Home

Awesome

MT Metrics Eval V2

MTME is a simple toolkit to evaluate the performance of Machine Translation metrics on standard test sets such as those from the WMT Metrics Shared Tasks. It bundles data relevant to metric development and evaluation for a given test set and language pair, and lets you do the following:

These can be done on the command line using a python script, or from an API.

Installation

You need python 3.10 or later. To install:

git clone https://github.com/google-research/mt-metrics-eval.git
cd mt-metrics-eval
pip install .

Downloading the data

This must be done before using the toolkit. You can either use the mtme script:

alias mtme='python3 -m mt_metrics_eval.mtme'
mtme --download  # Puts ~2G of data into $HOME/.mt-metrics-eval.

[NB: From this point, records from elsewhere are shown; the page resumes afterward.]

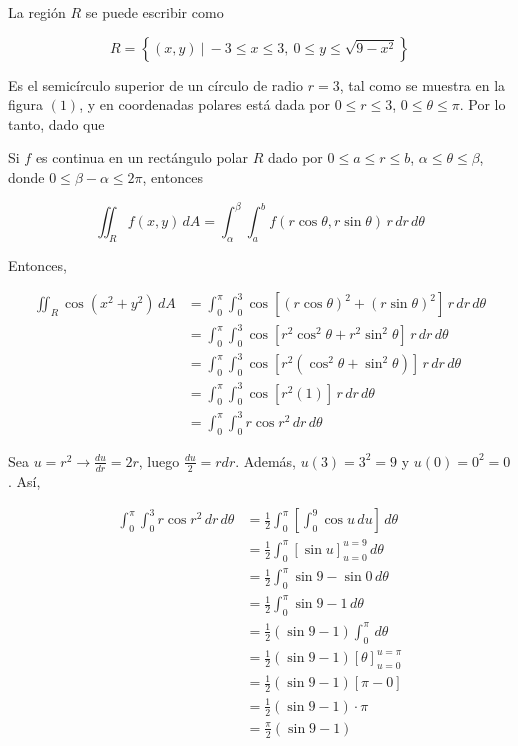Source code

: \documentclass[12pt]{exam}
\begin{document}
\begin{questions}
\begin{enumerate}[a)]
    La región $R$ se puede escribir como

    \[
    R= \left\{(x,y)~|~-3 \leq x \leq 3 ,~ 0 \leq y \leq \sqrt{9-x^2}\right\}
    \]

    Es el semicírculo superior de un círculo de radio $r=3$, tal como se muestra en la figura $(1)$, y en coordenadas polares está dada por $0 \leq r \leq 3$, $0 \leq \theta \leq \pi$. Por lo tanto, dado que

    \begin{tcolorbox}[colback=white!0!white, colframe=blue!40!black, title=\textbf{Cambio a coordenadas polares en una integral doble}]
      Si $f$ es continua en un rectángulo polar $R$ dado por $0 \leq a \leq r \leq b$, $\alpha \leq \theta \leq \beta$, donde $0 \leq \beta - \alpha \leq 2\pi$, entonces
      
      \begin{equation}
        \iint_R f(x,y)\,dA= \int_{\alpha}^{\beta} \int_a^b f(r\cos{\theta}, r\sin{\theta})\,r\,dr\,d\theta
        \label{eq:cambio1a}
      \end{equation}
      
    \end{tcolorbox}

    Entonces,

    \begin{align*}
      \iint_R \cos{(x^2+y^2)}\,dA
      &= \int_0^{\pi} \int_0^3 \cos{[(r\cos{\theta})^2 + (r\sin{\theta})^2]} \,r\,dr\,d\theta \\
      &= \int_0^{\pi} \int_0^3 \cos{[r^2\cos^2{\theta} + r^2\sin^2{\theta}]} \,r\,dr\,d\theta \\
      &= \int_0^{\pi} \int_0^3 \cos{[r^2(\cos^2{\theta} + \sin^2{\theta})]} \,r\,dr\,d\theta \\
      &= \int_0^{\pi} \int_0^3 \cos{[r^2(1)]} \,r\,dr\,d\theta \\
      &= \int_0^{\pi} \int_0^3 r \cos{r^2} \,dr\,d\theta 
    \end{align*}

    Sea $u=r^2 \rightarrow \frac{du}{dr}=2r$, luego $\frac{du}{2}=rdr$. Además, $u(3)=3^2=9$ y $u(0)=0^2=0$. Así,

    \begin{align*}
      \int_0^{\pi} \int_0^3 r \cos{r^2} \,dr\,d\theta
      &= \frac{1}{2}  \int_0^{\pi} \left[\int_0^9 \cos{u}\,du \right] \,d\theta \\
      &= \frac{1}{2}  \int_0^{\pi} \left[\sin{u} \right]_{u=0}^{u=9} \,d\theta \\
      &= \frac{1}{2}  \int_0^{\pi} \sin{9}-\sin{0} \,d\theta \\
      &= \frac{1}{2}  \int_0^{\pi} \sin{9}-1 \,d\theta \\
      &= \frac{1}{2} (\sin{9}-1) \int_0^{\pi} \,d\theta \\
      &= \frac{1}{2} (\sin{9}-1)  \left[\theta\right]_{u=0}^{u=\pi} \\
      &= \frac{1}{2} (\sin{9}-1)  \left[\pi - 0\right] \\
      &= \frac{1}{2} (\sin{9}-1)  \cdot \pi \\
      &= \frac{\pi}{2}(\sin{9}-1)
    \end{align*}


\end{enumerate}
\end{questions}
\end{document}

Or download directly, if you're only interested in the data:

mkdir $HOME/.mt-metrics-eval
cd $HOME/.mt-metrics-eval
wget https://storage.googleapis.com/mt-metrics-eval/mt-metrics-eval-v2.tgz
tar xfz mt-metrics-eval-v2.tgz

Once data is downloaded, you can optionally test the install:

python3 -m unittest discover mt_metrics_eval "*_test.py"  # Takes ~70 seconds.

Running from the command line

Here are some examples of things you can do with the mtme script. They assume that the mtme alias above has been set up.

Get information about test sets:

mtme --list  # List available test sets.
mtme --list -t wmt22  # List language pairs for wmt22.
mtme --list -t wmt22 -l en-de  # List details for wmt22 en-de.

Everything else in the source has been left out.